Thats about a general run through of 15 seconds in my mind. It makes you hate yourself, because youre literally telling yourself that you're worthless constantly, when in reality I'm really not. I know I have some really great qualities, that I'm proud of, but they are just shrouded in this cloak of negativity that pushes people around me faster that stone cold Steve Austin can orchestrate a stone cold stunner. 
The last few weeks have been really, really hard. A lot of my time has been spent in absolute silence, but internally screaming until my body is exhausted, I've hardly seen my friends, I'm almost in hiding, avoiding everyone because I just don't know what to say. I'm enjoying my time with my daughter, a happy distraction, some would call a tonic. She just makes me so happy, and she unintentionally goaded me on to do better within myself. Shes the driving force to being alright, and i'll make sure that every day she will feel as loved as she is. 

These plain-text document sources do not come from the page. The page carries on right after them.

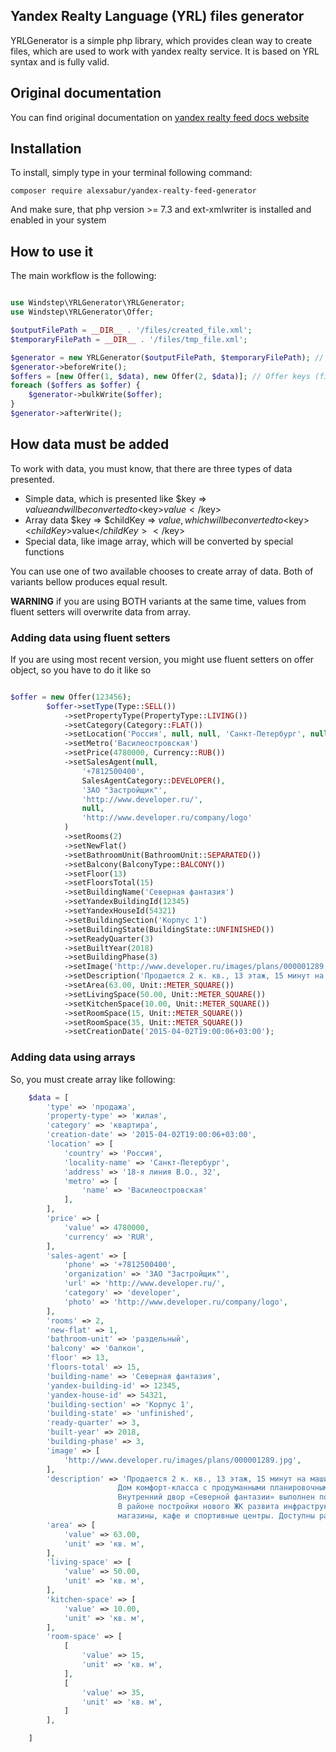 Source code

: ## Yandex Realty Language (YRL) files generator

YRLGenerator is a simple php library, which provides clean way to create files, which are used to work with yandex realty service.
It is based on YRL syntax and is fully valid.

## Original documentation

You can find original documentation on [yandex realty feed docs website](https://yandex.ru/support/realty/rules/content-requirements.html)

## Installation

To install, simply type in your terminal following command:

`composer require alexsabur/yandex-realty-feed-generator`

And make sure, that php version >= 7.3 and ext-xmlwriter is installed and enabled in your system

## How to use it

The main workflow is the following:

```php

use Windstep\YRLGenerator\YRLGenerator;
use Windstep\YRLGenerator\Offer;

$outputFilePath = __DIR__ . '/files/created_file.xml';
$temporaryFilePath = __DIR__ . '/files/tmp_file.xml';

$generator = new YRLGenerator($outputFilePath, $temporaryFilePath); // Note, that last one could be null
$generator->beforeWrite();
$offers = [new Offer(1, $data), new Offer(2, $data)]; // Offer keys (first value) must be unique
foreach ($offers as $offer) {
    $generator->bulkWrite($offer);
}
$generator->afterWrite();

```

## How data must be added

To work with data, you must know, that there are three types of data presented.

* Simple data, which is presented like $key => $value and will be converted to <$key>$value</$key>
* Array data $key => $childKey => $value, which will be converted to <$key><$childKey>$value</$childKey></$key> 
* Special data, like image array, which will be converted by special functions

You can use one of two available chooses to create array of data. Both of variants bellow produces equal result.

**WARNING** if you are using BOTH variants at the same time, values from fluent setters will overwrite data from array.

### Adding data using fluent setters

If you are using most recent version, you might use fluent setters on offer object, so you have to do it like so

```php

$offer = new Offer(123456);
        $offer->setType(Type::SELL())
            ->setPropertyType(PropertyType::LIVING())
            ->setCategory(Category::FLAT())
            ->setLocation('Россия', null, null, 'Санкт-Петербург', null, '18-я линия В.О., 32')
            ->setMetro('Василеостровская')
            ->setPrice(4780000, Currency::RUB())
            ->setSalesAgent(null,
                '+7812500400',
                SalesAgentCategory::DEVELOPER(),
                'ЗАО "Застройщик"',
                'http://www.developer.ru/',
                null,
                'http://www.developer.ru/company/logo'
            )
            ->setRooms(2)
            ->setNewFlat()
            ->setBathroomUnit(BathroomUnit::SEPARATED())
            ->setBalcony(BalconyType::BALCONY())
            ->setFloor(13)
            ->setFloorsTotal(15)
            ->setBuildingName('Северная фантазия')
            ->setYandexBuildingId(12345)
            ->setYandexHouseId(54321)
            ->setBuildingSection('Корпус 1')
            ->setBuildingState(BuildingState::UNFINISHED())
            ->setReadyQuarter(3)
            ->setBuiltYear(2018)
            ->setBuildingPhase(3)
            ->setImage('http://www.developer.ru/images/plans/000001289.jpg')
            ->setDescription('Продается 2 к. кв., 13 этаж, 15 минут на машине до метро "Василеостровская". Дом комфорт-класса с продуманными планировочными решениями и широким выбором квартир. Внутренний двор «Северной фантазии» выполнен по эксклюзивному дизайн-проекту. В районе постройки нового ЖК развита инфраструктура: школы и детские сады, больница, аптеки магазины, кафе и спортивные центры. Доступны разные условия ипотеки, скидки и зачет жилья.')
            ->setArea(63.00, Unit::METER_SQUARE())
            ->setLivingSpace(50.00, Unit::METER_SQUARE())
            ->setKitchenSpace(10.00, Unit::METER_SQUARE())
            ->setRoomSpace(15, Unit::METER_SQUARE())
            ->setRoomSpace(35, Unit::METER_SQUARE())
            ->setCreationDate('2015-04-02T19:00:06+03:00');

```

### Adding data using arrays

So, you must create array like following:

```php
    $data = [
        'type' => 'продажа',
        'property-type' => 'жилая',
        'category' => 'квартира',
        'creation-date' => '2015-04-02T19:00:06+03:00',
        'location' => [
            'country' => 'Россия',
            'locality-name' => 'Санкт-Петербург',
            'address' => '18-я линия В.О., 32',
            'metro' => [
                'name' => 'Василеостровская'
            ],
        ],
        'price' => [
            'value' => 4780000,
            'currency' => 'RUR',
        ],
        'sales-agent' => [
            'phone' => '+7812500400',
            'organization' => 'ЗАО "Застройщик"',
            'url' => 'http://www.developer.ru/',
            'category' => 'developer',
            'photo' => 'http://www.developer.ru/company/logo',
        ],
        'rooms' => 2,
        'new-flat' => 1,
        'bathroom-unit' => 'раздельный',
        'balcony' => 'балкон',
        'floor' => 13,
        'floors-total' => 15,
        'building-name' => 'Северная фантазия',
        'yandex-building-id' => 12345,
        'yandex-house-id' => 54321,
        'building-section' => 'Корпус 1',
        'building-state' => 'unfinished',
        'ready-quarter' => 3,
        'built-year' => 2018,
        'building-phase' => 3,
        'image' => [
            'http://www.developer.ru/images/plans/000001289.jpg',
        ],
        'description' => 'Продается 2 к. кв., 13 этаж, 15 минут на машине до метро "Василеостровская". 
                        Дом комфорт-класса с продуманными планировочными решениями и широким выбором квартир. 
                        Внутренний двор «Северной фантазии» выполнен по эксклюзивному дизайн-проекту. 
                        В районе постройки нового ЖК развита инфраструктура: школы и детские сады, больница, аптеки,
                        магазины, кафе и спортивные центры. Доступны разные условия ипотеки, скидки и зачет жилья.', // No html tags available here
        'area' => [
            'value' => 63.00,
            'unit' => 'кв. м',
        ],
        'living-space' => [
            'value' => 50.00,
            'unit' => 'кв. м',
        ],
        'kitchen-space' => [
            'value' => 10.00,
            'unit' => 'кв. м',
        ],
        'room-space' => [
            [
                'value' => 15,
                'unit' => 'кв. м',
            ],
            [
                'value' => 35,
                'unit' => 'кв. м',
            ]
        ],

    ]

```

This week, I found a poem, a slam poem to be exact, performed by a man named Neil Hilborn about his Bi Polar. Something I dont have, but everything he said, it related with me on such a level. I was so taken aback by it, I didnt see it coming. It was like this guy had reached into my mind and regurgitated everything I think and felt, and also what I try and say to myself when I'm also telling myself I'm all these horrible things, The way I see the world is different, but its special. My logic may be somewhat off-key but at sometimes its magical, and I am a super mum, despite what some people think, I may not be a catalogue mum of the year but all our struggles are subjective, and I have to juggle so much at once but I still make sure my daughter is happy and healthy and learning, growing. Everything she's meant to be. So to me, I am super Mum, and to my daughter I am too, and that's all that matters. 

So I'm just counting down the weeks, days, minutes, until my hormones and medications are all levelled, and I can feel a bit more like myself, a non self deprecating self that can actually enjoy normal day to day functions. I'm just going to keep talking about it, writing about it, so people understand and maybe the narrow minded, judgemental people can get over their stigma of anxiety and mental health. We are just normal people you know, so many people experience this, I just dont want to give in to it, and I dont want to be ashamed of it. 

I'll add the poem by Neil Hilborn underneath. Its truly moving, in a way I've not experienced before, and I've watched it every day since I found it. Everything is going to be ok.